The Skagit Valley Tulip Festival can bring 1,000,000 people to the Skagit Valley in a good spring. This year’s gathering would have brought tulip lovers here all of April, 2020, but not this year. COVID-19 has caused its promoters to tell people not to come to Mount Vernon, which has no roadside services, for the 2020 festival. Stay home and stay healthy they suggest.
The Skagit Valley Tulip Festival began 112 years ago. An Englishman named George Gibbs moved to Orcas in the San Juan Islands about 30 years before and found the area especially well suited for growing tulips. By 1905 he had 15,000 bulbs from Holland to experiment with. After World War II a man from The Netherlands named William Roozen, a successful bulb grower, brought tulip growing to the Skagit Valley between Seattle and Vancouver BC, others tulip lovers followed, and display gardens and the festival grew.

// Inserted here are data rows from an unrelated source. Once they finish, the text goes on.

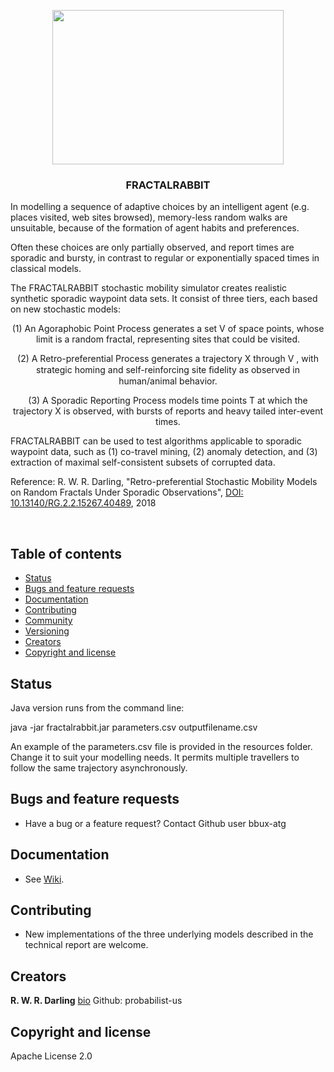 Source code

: <p align="center">
  <a href="URL">
    <img src="https://github.com/NationalSecurityAgency/fractalrabbit/blob/master/resources/Rabbit-CreativeCommonsImage..jpg" alt="" width=370 height=247>
  </a>

  <h3 align="center">FRACTALRABBIT</h3>
<p>
In modelling a sequence of adaptive choices by an intelligent agent (e.g. places visited, web sites browsed), memory-less random walks are unsuitable, because of the formation of agent habits and preferences. 
 </p>

<p>
 Often these choices are only partially observed, and report times are sporadic and bursty, in contrast to regular or exponentially spaced times in classical models. 
</p>

<p>
The FRACTALRABBIT stochastic mobility simulator creates realistic synthetic sporadic waypoint data sets. It consist of three tiers, each based on new stochastic models: </p>

  <p align="center">	
	 (1) An Agoraphobic Point Process generates a set V of space points, whose limit is a random fractal, representing sites that could be visited. </p>

  <p align="center">	(2) A Retro-preferential Process generates a trajectory X through V , with strategic homing and self-reinforcing site ﬁdelity as observed in human/animal behavior. </p>

  <p align="center">	 (3) A Sporadic Reporting Process models time points T at which the trajectory X is observed, with bursts of reports and heavy tailed inter-event times.</p>
  </p>
</p>
<p>
 FRACTALRABBIT can be used to test algorithms applicable to sporadic waypoint data, such as (1) co-travel mining, (2) anomaly detection, and (3) extraction of maximal self-consistent subsets of corrupted data.
<p>
<p>
Reference: R. W. R. Darling, "Retro-preferential Stochastic Mobility Models on Random Fractals Under Sporadic Observations", 
<a href = "https://www.researchgate.net/publication/340741639_Retro-preferential_Stochastic_Mobility_Models_on_Random_Fractals_Under_Sporadic_Observations">DOI: 10.13140/RG.2.2.15267.40489</a>, 2018
<p>

<br>

## Table of contents

- [Status](#status)
- [Bugs and feature requests](#bugs-and-feature-requests)
- [Documentation](#documentation)
- [Contributing](#contributing)
- [Community](#community)
- [Versioning](#versioning)
- [Creators](#creators)
- [Copyright and license](#copyright-and-license)

## Status
Java version runs from the command line:
<p>
	java -jar fractalrabbit.jar parameters.csv outputfilename.csv</p>
<p>	
An example of the parameters.csv file is provided in the resources folder.
Change it to suit your modelling needs. 
It permits multiple travellers to follow the same trajectory asynchronously.
</p>	

## Bugs and feature requests
- Have a bug or a feature request? Contact Github user bbux-atg

## Documentation
- See <a href="https://github.com/NationalSecurityAgency/fractalrabbit/wiki">Wiki</a>. 

## Contributing
- New implementations of the three underlying models described in the technical report are welcome.

## Creators

**R. W. R. Darling**
<a href=https://sites.google.com/view/probabilist-us/home>bio</a>
Github: probabilist-us

## Copyright and license

Apache License 2.0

We are told to avoid super-spreading events and maintain social distancing while coronavirus rages, but a Washington State choir ignored this advice earlier in March and held a rehearsal. They maintained social distancing and were careful about contact. There had been no cases of the virus in Skagit County when 60 members of the Skagit Valley Chorale showed up for the rehearsal that lasted for more than 2 hours. No one appeared sick, but 2 chorale members have since died from COVID-19. Three weeks after this rehearsal, 28 singers tested positive for this virus and another 17 members showed symptoms but were not tested. Experts believe that this gives credibility to the belief that this virus can be transmitted via microscopic particles in the air. When people sing, they open their mouths widely and inhale and exhale a lot.
Be warned and only look at pictures of tulips this year. Up top is “Blooming Tulips” by Chris Ward of Jerome, ID. She made this hooked project that Ruth and I saw in a craft shop in Tillamook, OR. I took the photo of it and the other 2, one just above and the other below. I snapped Jeff Koons tulip sculpture when Steve Wynn first had it on display under his resort-casino in Las Vegas. The 3rd photo, a field of tulips, proves that this flower does indeed grow beautifully in Washington State.